"Elle balançait son bébé au-dessus du balcon": les policiers municipaux de Nice racontent leur quotidien

July 06, 2023
348 views

Elle balançait son bébé au-dessus du balcon ». C’était une patrouille ordinaire dans les rues de Nice. Des hurlements s’échappent d’un appartement. Cyril (1) lève les yeux: un tout-petit au-dessus du vide et une maman au regard vide.

Le policier municipal grimpe à toute allure. Il s’approche doucement, accroche le regard de la mère en crise, les yeux dans les yeux, contact. "Sauver une vie, ça se joue en quelques secondes". Ne pas la perdre, qu’elle passe à l’acte.

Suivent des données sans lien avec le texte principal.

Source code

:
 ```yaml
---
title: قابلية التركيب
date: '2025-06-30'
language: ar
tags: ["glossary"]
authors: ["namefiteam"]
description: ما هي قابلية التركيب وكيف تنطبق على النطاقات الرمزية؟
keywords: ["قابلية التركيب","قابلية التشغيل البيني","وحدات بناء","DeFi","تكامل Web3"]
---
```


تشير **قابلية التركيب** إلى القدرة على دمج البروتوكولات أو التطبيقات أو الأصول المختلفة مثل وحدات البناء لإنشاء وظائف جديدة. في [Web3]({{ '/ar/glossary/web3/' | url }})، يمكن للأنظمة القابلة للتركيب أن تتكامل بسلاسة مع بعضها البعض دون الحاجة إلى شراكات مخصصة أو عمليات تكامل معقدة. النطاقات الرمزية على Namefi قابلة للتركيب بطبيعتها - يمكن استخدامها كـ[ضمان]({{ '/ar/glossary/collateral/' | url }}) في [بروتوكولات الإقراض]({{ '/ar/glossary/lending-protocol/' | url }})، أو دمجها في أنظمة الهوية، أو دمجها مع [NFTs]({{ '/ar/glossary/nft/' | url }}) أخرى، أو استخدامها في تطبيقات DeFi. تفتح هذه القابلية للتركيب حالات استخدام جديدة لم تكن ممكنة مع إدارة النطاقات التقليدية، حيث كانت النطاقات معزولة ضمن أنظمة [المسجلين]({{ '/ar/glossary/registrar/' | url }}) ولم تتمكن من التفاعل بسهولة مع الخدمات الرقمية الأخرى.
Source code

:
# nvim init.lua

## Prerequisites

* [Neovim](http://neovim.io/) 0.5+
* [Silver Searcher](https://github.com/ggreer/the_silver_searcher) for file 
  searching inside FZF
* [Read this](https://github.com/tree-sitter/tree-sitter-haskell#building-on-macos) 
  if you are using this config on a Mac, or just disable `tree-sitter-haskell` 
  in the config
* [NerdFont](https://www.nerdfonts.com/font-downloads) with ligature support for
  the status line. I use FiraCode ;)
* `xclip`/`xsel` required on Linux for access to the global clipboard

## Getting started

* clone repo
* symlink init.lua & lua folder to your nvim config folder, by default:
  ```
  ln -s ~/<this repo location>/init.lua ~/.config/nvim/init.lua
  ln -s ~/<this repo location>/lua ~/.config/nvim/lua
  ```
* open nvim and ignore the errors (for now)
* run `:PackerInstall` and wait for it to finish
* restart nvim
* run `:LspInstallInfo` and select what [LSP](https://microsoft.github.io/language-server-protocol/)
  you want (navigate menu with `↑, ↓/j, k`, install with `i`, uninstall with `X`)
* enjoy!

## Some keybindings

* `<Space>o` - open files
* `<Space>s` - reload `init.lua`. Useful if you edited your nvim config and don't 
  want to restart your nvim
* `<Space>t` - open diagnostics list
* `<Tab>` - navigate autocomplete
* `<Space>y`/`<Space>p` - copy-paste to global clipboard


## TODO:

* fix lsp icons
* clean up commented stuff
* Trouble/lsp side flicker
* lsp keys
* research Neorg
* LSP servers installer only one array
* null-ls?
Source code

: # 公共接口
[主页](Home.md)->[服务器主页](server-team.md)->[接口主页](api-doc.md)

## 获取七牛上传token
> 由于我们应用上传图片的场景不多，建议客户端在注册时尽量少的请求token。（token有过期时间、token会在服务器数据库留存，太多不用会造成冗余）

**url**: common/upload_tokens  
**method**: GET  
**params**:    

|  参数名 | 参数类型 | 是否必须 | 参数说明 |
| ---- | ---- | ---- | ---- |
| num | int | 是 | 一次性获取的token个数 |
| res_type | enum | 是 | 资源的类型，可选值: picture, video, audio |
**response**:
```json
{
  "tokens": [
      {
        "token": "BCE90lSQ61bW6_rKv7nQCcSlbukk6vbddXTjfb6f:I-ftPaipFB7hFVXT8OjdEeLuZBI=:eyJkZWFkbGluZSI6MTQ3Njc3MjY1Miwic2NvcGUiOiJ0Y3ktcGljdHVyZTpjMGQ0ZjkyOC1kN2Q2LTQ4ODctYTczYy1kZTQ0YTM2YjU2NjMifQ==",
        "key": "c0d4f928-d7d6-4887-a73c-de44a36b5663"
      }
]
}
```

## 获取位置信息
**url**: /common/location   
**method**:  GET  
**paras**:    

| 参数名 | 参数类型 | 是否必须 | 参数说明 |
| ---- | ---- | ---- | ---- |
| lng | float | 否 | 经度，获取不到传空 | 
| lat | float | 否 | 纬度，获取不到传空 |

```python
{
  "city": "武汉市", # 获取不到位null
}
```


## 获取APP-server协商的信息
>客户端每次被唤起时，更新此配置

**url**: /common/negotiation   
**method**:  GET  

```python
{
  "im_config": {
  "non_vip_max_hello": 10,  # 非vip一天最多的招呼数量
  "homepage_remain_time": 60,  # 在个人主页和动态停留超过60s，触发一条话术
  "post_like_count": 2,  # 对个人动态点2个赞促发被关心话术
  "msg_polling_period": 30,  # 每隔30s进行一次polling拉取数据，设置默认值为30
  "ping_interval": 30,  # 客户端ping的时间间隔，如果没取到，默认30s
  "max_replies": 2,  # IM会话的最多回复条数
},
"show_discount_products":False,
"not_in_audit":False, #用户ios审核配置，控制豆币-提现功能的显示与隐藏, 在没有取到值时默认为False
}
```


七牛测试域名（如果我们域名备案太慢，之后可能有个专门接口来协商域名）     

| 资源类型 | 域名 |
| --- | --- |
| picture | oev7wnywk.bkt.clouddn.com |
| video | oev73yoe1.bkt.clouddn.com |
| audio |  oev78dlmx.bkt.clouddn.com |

L’enfant oscille toujours entre le balcon et la rue dix mètres plus bas. La mère oscille toujours entre amour et folie. Cyril pèse ses mots, ses gestes. " La négociation a duré longtemps. C’était une femme qui souffrait d’une pathologie psy et qui n’avait pas pris son traitement. Le père du bébé était en prison. Elle ne parlait presque pas. Au bout d’un moment, elle m’a jeté l’enfant dans les bras". Sain et sauf. " J’avais gagné", sourit l’agent de 35 ans, ancien policier national passé à la PM (2) il y a neuf ans.

"Le petit allait bien"

Il témoigne, raconte, comme quatre autres collègues, sa mission, son engagement, son quotidien. Tous ont suivi la formation dispensée par Eric Estève, ex-patron de l’antenne niçoise du Raid, pour apprendre les techniques en cas de situation critique.

Des situations de détresse au bout du bout, de vie ou de mort, ils en gèrent tous les jours et toutes les nuits.

Ils étaient là aussi le 14 juillet 2016. Robert, ancien militaire qui a rejoint les rangs niçois il y a 12 ans, n’oubliera jamais une autre maman: "Elle était enceinte. Son ventre était en sang". Il a mis ses mains comme un pansement sur la blessure pour empêcher qu’elle ne se déchire, ses paumes en contact avec le petit cœur qui devait absolument continuer à battre. Il a géré l’arrivée d’un hélicoptère, elle est partie avec les médecins au milieu de cette nuit d’horreur. Lui, a poursuivi sa mission de secours: d’autres blessés, d’autres douleurs. Des années plus tard, alors qu’il sécurisait le Carnaval, une dame lui a posé une question. Elle ne l’avait pas reconnu. Mais lui a entendu sa voix. C’était elle. Il lui a demandé: " Comment va le bébé?". "Elle a été surprise, puis elle a compris. Le petit allait bien", raconte Robert.

"Il faut sans cesse s’adapter"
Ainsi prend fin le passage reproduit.